33 The bodies of my people shall be food for the birds and animals, and no one shall be left to scare them away. 34 I will end the happy singing and laughter and the joyous voices of the bridegrooms and brides in the streets of Jerusalem and in the cities of Judah. For the land shall lie in desolation.

Romans 4:13-25

13 It is clear, then, that God’s promise to give the whole earth to Abraham and his descendants was not because Abraham obeyed God’s laws but because he trusted God to keep his promise. 14 So if you still claim that God’s blessings go to those who are “good enough,” then you are saying that God’s promises to those who have faith are meaningless, and faith is foolish. 15 But the fact of the matter is this: when we try to gain God’s blessing and salvation by keeping his laws we always end up under his anger, for we always fail to keep them. The only way we can keep from breaking laws is not to have any to break!

16 So God’s blessings are given to us by faith, as a free gift; we are certain to get them whether or not we follow Jewish customs if we have faith like Abraham’s, for Abraham is the father of us all when it comes to these matters of faith. 17 That is what the Scriptures mean when they say that God made Abraham the father of many nations. God will accept all people in every nation who trust God as Abraham did. And this promise is from God himself, who makes the dead live again and speaks of future events with as much certainty as though they were already past.

18 So, when God told Abraham that he would give him a son who would have many descendants and become a great nation, Abraham believed God even though such a promise just couldn’t come to pass! 19 And because his faith was strong, he didn’t worry about the fact that he was too old to be a father at the age of one hundred, and that Sarah his wife, at ninety,[a] was also much too old to have a baby.

20 But Abraham never doubted. He believed God, for his faith and trust grew ever stronger, and he praised God for this blessing even before it happened. 21 He was completely sure that God was well able to do anything he promised. 22 And because of Abraham’s faith God forgave his sins and declared him “not guilty.”

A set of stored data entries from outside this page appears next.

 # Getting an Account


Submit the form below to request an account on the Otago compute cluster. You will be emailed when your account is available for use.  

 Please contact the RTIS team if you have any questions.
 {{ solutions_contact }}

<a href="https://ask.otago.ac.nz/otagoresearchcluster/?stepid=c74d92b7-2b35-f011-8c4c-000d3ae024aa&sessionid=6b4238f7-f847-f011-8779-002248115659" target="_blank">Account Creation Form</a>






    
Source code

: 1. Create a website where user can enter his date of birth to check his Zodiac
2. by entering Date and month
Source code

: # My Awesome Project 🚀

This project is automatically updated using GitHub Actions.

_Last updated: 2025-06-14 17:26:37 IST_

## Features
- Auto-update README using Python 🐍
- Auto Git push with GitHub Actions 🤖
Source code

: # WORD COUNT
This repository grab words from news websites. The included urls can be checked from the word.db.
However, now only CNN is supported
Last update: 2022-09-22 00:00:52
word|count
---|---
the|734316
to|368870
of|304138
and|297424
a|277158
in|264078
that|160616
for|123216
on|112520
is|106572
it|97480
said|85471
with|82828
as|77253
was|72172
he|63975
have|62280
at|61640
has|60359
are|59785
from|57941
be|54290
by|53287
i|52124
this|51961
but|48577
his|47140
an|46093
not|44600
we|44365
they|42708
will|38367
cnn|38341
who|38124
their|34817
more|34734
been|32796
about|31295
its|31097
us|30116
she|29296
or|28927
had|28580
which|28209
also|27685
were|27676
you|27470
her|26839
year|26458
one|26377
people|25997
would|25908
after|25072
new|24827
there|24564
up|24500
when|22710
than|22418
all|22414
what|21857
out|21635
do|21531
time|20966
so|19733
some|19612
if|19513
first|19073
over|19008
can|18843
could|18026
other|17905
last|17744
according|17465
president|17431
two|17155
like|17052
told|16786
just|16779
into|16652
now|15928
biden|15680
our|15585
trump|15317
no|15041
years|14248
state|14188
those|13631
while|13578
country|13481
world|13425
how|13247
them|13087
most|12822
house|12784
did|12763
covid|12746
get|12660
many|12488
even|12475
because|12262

23 Now this wonderful statement—that he was accepted and approved through his faith—wasn’t just for Abraham’s benefit. 24 It was for us, too, assuring us that God will accept us in the same way he accepted Abraham—when we believe the promises of God who brought back Jesus our Lord from the dead. 25 He died for our sins and rose again to make us right with God,[b] filling us with God’s goodness.

John 7:37-52

37 On the last day, the climax of the holidays, Jesus shouted to the crowds, “If anyone is thirsty, let him come to me and drink. 38 For the Scriptures declare that rivers of living water shall flow from the inmost being of anyone who believes in me.” 39 (He was speaking of the Holy Spirit, who would be given to everyone believing in him; but the Spirit had not yet been given, because Jesus had not yet returned to his glory in heaven.)

40 When the crowds heard him say this, some of them declared, “This man surely is the prophet who will come just before the Messiah.” 41-42 Others said, “He is the Messiah.” Still others, “But he can’t be! Will the Messiah come from Galilee? For the Scriptures clearly state that the Messiah will be born of the royal line of David, in Bethlehem, the village where David was born.” 43 So the crowd was divided about him. 44 And some wanted him arrested, but no one touched him.

45 The Temple police who had been sent to arrest him returned to the chief priests and Pharisees. “Why didn’t you bring him in?” they demanded.

46 “He says such wonderful things!” they mumbled. “We’ve never heard anything like it.”

47 “So you also have been led astray?” the Pharisees mocked. 48 “Is there a single one of us Jewish rulers or Pharisees who believes he is the Messiah? 49 These stupid crowds do, yes; but what do they know about it? A curse upon them anyway!”[a]

50 Then Nicodemus spoke up. (Remember him? He was the Jewish leader who came secretly to interview Jesus.) 51 “Is it legal to convict a man before he is even tried?” he asked.

52 They replied, “Are you a wretched Galilean too? Search the Scriptures and see for yourself—no prophets will come from Galilee!”